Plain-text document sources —
■ ■ ■ ■ ■
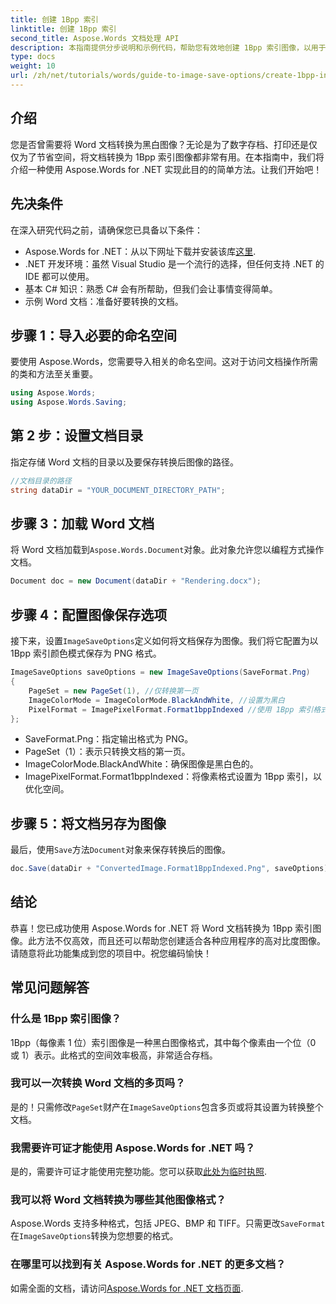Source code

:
 ```yaml
---
title: 创建 1Bpp 索引
linktitle: 创建 1Bpp 索引
second_title: Aspose.Words 文档处理 API
description: 本指南提供分步说明和示例代码，帮助您有效地创建 1Bpp 索引图像，以用于存档、打印或节省空间。
type: docs
weight: 10
url: /zh/net/tutorials/words/guide-to-image-save-options/create-1bpp-indexed/
---
```

## 介绍

您是否曾需要将 Word 文档转换为黑白图像？无论是为了数字存档、打印还是仅仅为了节省空间，将文档转换为 1Bpp 索引图像都非常有用。在本指南中，我们将介绍一种使用 Aspose.Words for .NET 实现此目的的简单方法。让我们开始吧！

## 先决条件

在深入研究代码之前，请确保您已具备以下条件：

-  Aspose.Words for .NET：从以下网址下载并安装该库[这里](https://releases.aspose.com/words/net/).
- .NET 开发环境：虽然 Visual Studio 是一个流行的选择，但任何支持 .NET 的 IDE 都可以使用。
- 基本 C# 知识：熟悉 C# 会有所帮助，但我们会让事情变得简单。
- 示例 Word 文档：准备好要转换的文档。

## 步骤 1：导入必要的命名空间

要使用 Aspose.Words，您需要导入相关的命名空间。这对于访问文档操作所需的类和方法至关重要。

```csharp
using Aspose.Words;
using Aspose.Words.Saving;
```

## 第 2 步：设置文档目录

指定存储 Word 文档的目录以及要保存转换后图像的路径。

```csharp
//文档目录的路径
string dataDir = "YOUR_DOCUMENT_DIRECTORY_PATH";
```

## 步骤 3：加载 Word 文档

将 Word 文档加载到`Aspose.Words.Document`对象。此对象允许您以编程方式操作文档。

```csharp
Document doc = new Document(dataDir + "Rendering.docx");
```

## 步骤 4：配置图像保存选项

接下来，设置`ImageSaveOptions`定义如何将文档保存为图像。我们将它配置为以 1Bpp 索引颜色模式保存为 PNG 格式。

```csharp
ImageSaveOptions saveOptions = new ImageSaveOptions(SaveFormat.Png)
{
    PageSet = new PageSet(1), //仅转换第一页
    ImageColorMode = ImageColorMode.BlackAndWhite, //设置为黑白
    PixelFormat = ImagePixelFormat.Format1bppIndexed //使用 1Bpp 索引格式
};
```

- SaveFormat.Png：指定输出格式为 PNG。
- PageSet（1）：表示只转换文档的第一页。
- ImageColorMode.BlackAndWhite：确保图像是黑白色的。
- ImagePixelFormat.Format1bppIndexed：将像素格式设置为 1Bpp 索引，以优化空间。

## 步骤 5：将文档另存为图像

最后，使用`Save`方法`Document`对象来保存转换后的图像。

```csharp
doc.Save(dataDir + "ConvertedImage.Format1BppIndexed.Png", saveOptions);
```

## 结论

恭喜！您已成功使用 Aspose.Words for .NET 将 Word 文档转换为 1Bpp 索引图像。此方法不仅高效，而且还可以帮助您创建适合各种应用程序的高对比度图像。请随意将此功能集成到您的项目中。祝您编码愉快！

## 常见问题解答

### 什么是 1Bpp 索引图像？
1Bpp（每像素 1 位）索引图像是一种黑白图像格式，其中每个像素由一个位（0 或 1）表示。此格式的空间效率极高，非常适合存档。

### 我可以一次转换 Word 文档的多页吗？
是的！只需修改`PageSet`财产在`ImageSaveOptions`包含多页或将其设置为转换整个文档。

### 我需要许可证才能使用 Aspose.Words for .NET 吗？
是的，需要许可证才能使用完整功能。您可以获取[此处为临时执照](https://purchase.aspose.com/temporary-license/).

### 我可以将 Word 文档转换为哪些其他图像格式？
 Aspose.Words 支持多种格式，包括 JPEG、BMP 和 TIFF。只需更改`SaveFormat`在`ImageSaveOptions`转换为您想要的格式。

### 在哪里可以找到有关 Aspose.Words for .NET 的更多文档？
如需全面的文档，请访问[Aspose.Words for .NET 文档页面](https://reference.aspose.com/words/net/).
■ ■ ■ ■ ■
ABOUT THIS TASK — Write the data out again word for word; leave the pictures behind.

ANSWER SECTION —
Source code

:
 ```yaml
---
title: 创建 1Bpp 索引
linktitle: 创建 1Bpp 索引
second_title: Aspose.Words 文档处理 API
description: 本指南提供分步说明和示例代码，帮助您有效地创建 1Bpp 索引图像，以用于存档、打印或节省空间。
type: docs
weight: 10
url: /zh/net/tutorials/words/guide-to-image-save-options/create-1bpp-indexed/
---
```

## 介绍

您是否曾需要将 Word 文档转换为黑白图像？无论是为了数字存档、打印还是仅仅为了节省空间，将文档转换为 1Bpp 索引图像都非常有用。在本指南中，我们将介绍一种使用 Aspose.Words for .NET 实现此目的的简单方法。让我们开始吧！

## 先决条件

在深入研究代码之前，请确保您已具备以下条件：

-  Aspose.Words for .NET：从以下网址下载并安装该库[这里](https://releases.aspose.com/words/net/).
- .NET 开发环境：虽然 Visual Studio 是一个流行的选择，但任何支持 .NET 的 IDE 都可以使用。
- 基本 C# 知识：熟悉 C# 会有所帮助，但我们会让事情变得简单。
- 示例 Word 文档：准备好要转换的文档。

## 步骤 1：导入必要的命名空间

要使用 Aspose.Words，您需要导入相关的命名空间。这对于访问文档操作所需的类和方法至关重要。

```csharp
using Aspose.Words;
using Aspose.Words.Saving;
```

## 第 2 步：设置文档目录

指定存储 Word 文档的目录以及要保存转换后图像的路径。

```csharp
//文档目录的路径
string dataDir = "YOUR_DOCUMENT_DIRECTORY_PATH";
```

## 步骤 3：加载 Word 文档

将 Word 文档加载到`Aspose.Words.Document`对象。此对象允许您以编程方式操作文档。

```csharp
Document doc = new Document(dataDir + "Rendering.docx");
```

## 步骤 4：配置图像保存选项

接下来，设置`ImageSaveOptions`定义如何将文档保存为图像。我们将它配置为以 1Bpp 索引颜色模式保存为 PNG 格式。

```csharp
ImageSaveOptions saveOptions = new ImageSaveOptions(SaveFormat.Png)
{
    PageSet = new PageSet(1), //仅转换第一页
    ImageColorMode = ImageColorMode.BlackAndWhite, //设置为黑白
    PixelFormat = ImagePixelFormat.Format1bppIndexed //使用 1Bpp 索引格式
};
```

- SaveFormat.Png：指定输出格式为 PNG。
- PageSet（1）：表示只转换文档的第一页。
- ImageColorMode.BlackAndWhite：确保图像是黑白色的。
- ImagePixelFormat.Format1bppIndexed：将像素格式设置为 1Bpp 索引，以优化空间。

## 步骤 5：将文档另存为图像

最后，使用`Save`方法`Document`对象来保存转换后的图像。

```csharp
doc.Save(dataDir + "ConvertedImage.Format1BppIndexed.Png", saveOptions);
```

## 结论

恭喜！您已成功使用 Aspose.Words for .NET 将 Word 文档转换为 1Bpp 索引图像。此方法不仅高效，而且还可以帮助您创建适合各种应用程序的高对比度图像。请随意将此功能集成到您的项目中。祝您编码愉快！

## 常见问题解答

### 什么是 1Bpp 索引图像？
1Bpp（每像素 1 位）索引图像是一种黑白图像格式，其中每个像素由一个位（0 或 1）表示。此格式的空间效率极高，非常适合存档。

### 我可以一次转换 Word 文档的多页吗？
是的！只需修改`PageSet`财产在`ImageSaveOptions`包含多页或将其设置为转换整个文档。

### 我需要许可证才能使用 Aspose.Words for .NET 吗？
是的，需要许可证才能使用完整功能。您可以获取[此处为临时执照](https://purchase.aspose.com/temporary-license/).

### 我可以将 Word 文档转换为哪些其他图像格式？
 Aspose.Words 支持多种格式，包括 JPEG、BMP 和 TIFF。只需更改`SaveFormat`在`ImageSaveOptions`转换为您想要的格式。

### 在哪里可以找到有关 Aspose.Words for .NET 的更多文档？
如需全面的文档，请访问[Aspose.Words for .NET 文档页面](https://reference.aspose.com/words/net/).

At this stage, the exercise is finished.